We chose ( N = 14 ) to keep the output space manageable. Larger alphabets made decoding unstable and harder to learn, while this size preserved enough expressivity for control.

Our decoder uses a windowed ridge regression approach. Neural data is binned at 10 ms resolution and a 20-bin (200 ms) causal context is flattened into a single feature vector. We compute both mean and RMS features, resulting in a 2560-dimensional input. RMS captures signal power that mean-only features suppress, improving validation correlation by ~0.05.

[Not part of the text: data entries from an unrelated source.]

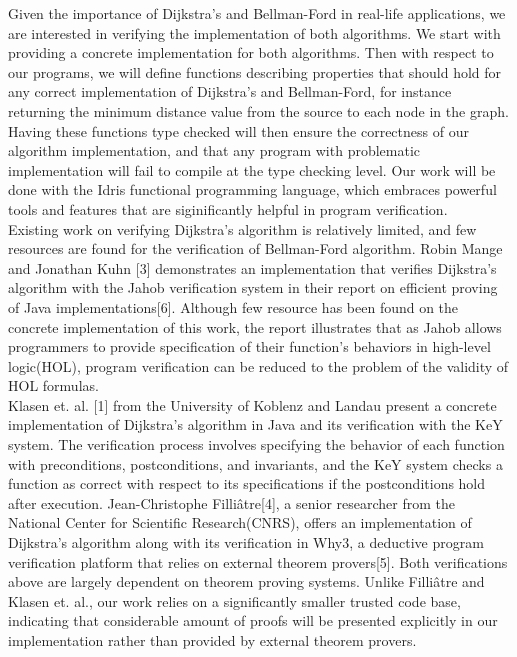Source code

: \documentclass[11pt, a4paper]{article} %
\theoremstyle{definition}
\begin{document}
Given the importance of Dijkstra's and Bellman-Ford in real-life applications, we are interested in verifying the implementation of both algorithms. We start with providing a concrete implementation for both algorithms. Then with respect to our programs, we will define functions describing properties that should hold for any correct implementation of Dijkstra's and Bellman-Ford, for instance returning the minimum distance value from the source to each node in the graph. Having these functions type checked will then ensure the correctness of our algorithm implementation, and that any program with problematic implementation will fail to compile at the type checking level. Our work will be done with the Idris functional programming language, which embraces powerful tools and features that are siginificantly helpful in program verification.
\\

Existing work on verifying Dijkstra's algorithm is relatively limited, and few resources are found for the verification of Bellman-Ford algorithm. Robin Mange and Jonathan Kuhn [3] demonstrates an implementation that verifies Dijkstra's algorithm with the Jahob verification system in their report on efficient proving of Java implementations[6]. Although few resource has been found on the concrete implementation of this work, the report illustrates that as Jahob allows programmers to provide specification of their function's behaviors in high-level logic(HOL), program verification can be reduced to the problem of the validity of HOL formulas. 
\\

Klasen et. al. [1] from the University of Koblenz and Landau present a concrete implementation of Dijkstra's algorithm in Java and its verification with the KeY system. The verification process involves specifying the behavior of each function with preconditions, postconditions, and invariants, and the KeY system checks a function as correct with respect to its specifications if the postconditions hold after execution. Jean-Christophe Filliâtre[4], a senior researcher from the National Center for Scientific Research(CNRS), offers an implementation of Dijkstra's algorithm along with its verification in Why3, a deductive program verification platform that relies on external theorem provers[5]. Both verifications above are largely dependent on theorem proving systems. Unlike Filliâtre and Klasen et. al., our work relies on a significantly smaller trusted code base, indicating that considerable amount of proofs will be presented explicitly in our implementation rather than provided by external theorem provers.
\end{document}
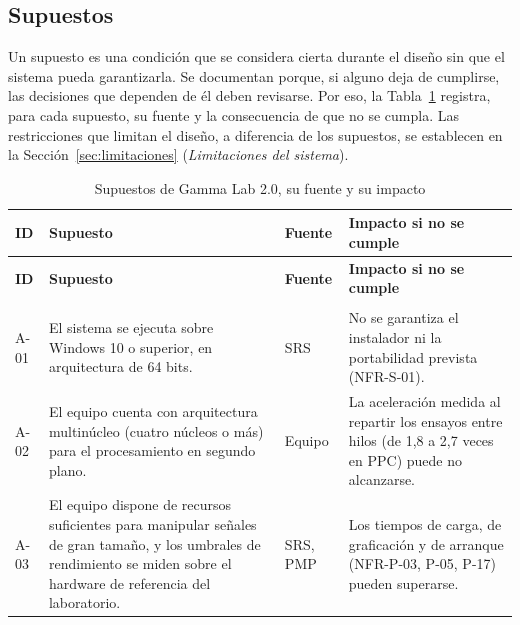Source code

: \documentclass[11pt,a4paper]{article}
\DeclareRobustCommand{\_}{\textunderscore\allowbreak}
\begin{document}
\subsection{Supuestos}
\label{sec:supuestos}

Un supuesto es una condición que se considera cierta durante el diseño sin que el sistema pueda garantizarla. Se documentan porque, si alguno deja de cumplirse, las decisiones que dependen de él deben revisarse. Por eso, la Tabla~\ref{tab:supuestos} registra, para cada supuesto, su fuente y la consecuencia de que no se cumpla. Las restricciones que limitan el diseño, a diferencia de los supuestos, se establecen en la Sección~\ref{sec:limitaciones} (\textit{Limitaciones del sistema}).

\begin{longtable}{@{}>{\raggedright\arraybackslash}p{1.1cm}
                  >{\raggedright\arraybackslash}p{6.2cm}
                  >{\raggedright\arraybackslash}p{1.9cm}
                  >{\raggedright\arraybackslash}p{5.5cm}@{}}

\caption{Supuestos de Gamma Lab 2.0, su fuente y su impacto} \label{tab:supuestos} \\
\toprule
\textbf{ID} &
\textbf{Supuesto} &
\textbf{Fuente} &
\textbf{Impacto si no se cumple} \\
\midrule
\endfirsthead

\toprule
\textbf{ID} &
\textbf{Supuesto} &
\textbf{Fuente} &
\textbf{Impacto si no se cumple} \\
\midrule
\endhead

\bottomrule
\endlastfoot

\multicolumn{4}{@{}l}{\textit{Entorno de ejecución}} \\
\addlinespace[2pt]

A-01 &
El sistema se ejecuta sobre Windows 10 o superior, en arquitectura de 64 bits.
&
SRS
&
No se garantiza el instalador ni la portabilidad prevista (NFR-S-01).
\\[0.15cm]

A-02 &
El equipo cuenta con arquitectura multinúcleo (cuatro núcleos o más) para el procesamiento en segundo plano.
&
Equipo
&
La aceleración medida al repartir los ensayos entre hilos (de 1,8 a 2,7 veces en PPC) puede no alcanzarse.
\\[0.15cm]

A-03 &
El equipo dispone de recursos suficientes para manipular señales de gran tamaño, y los umbrales de rendimiento se miden sobre el hardware de referencia del laboratorio.
&
SRS, PMP
&
Los tiempos de carga, de graficación y de arranque (NFR-P-03, P-05, P-17) pueden superarse.
\\[0.15cm]


\end{longtable}
\end{document}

We standardize inputs and train ridge regression models for each output channel. Ridge was chosen for its stability under high-dimensional, correlated inputs and its suitability for real-time use. Sample weighting emphasizes behaviorally relevant periods so the model is not dominated by idle data. The regularization parameter ( \alpha ) is selected using a held-out validation file to balance bias and variance.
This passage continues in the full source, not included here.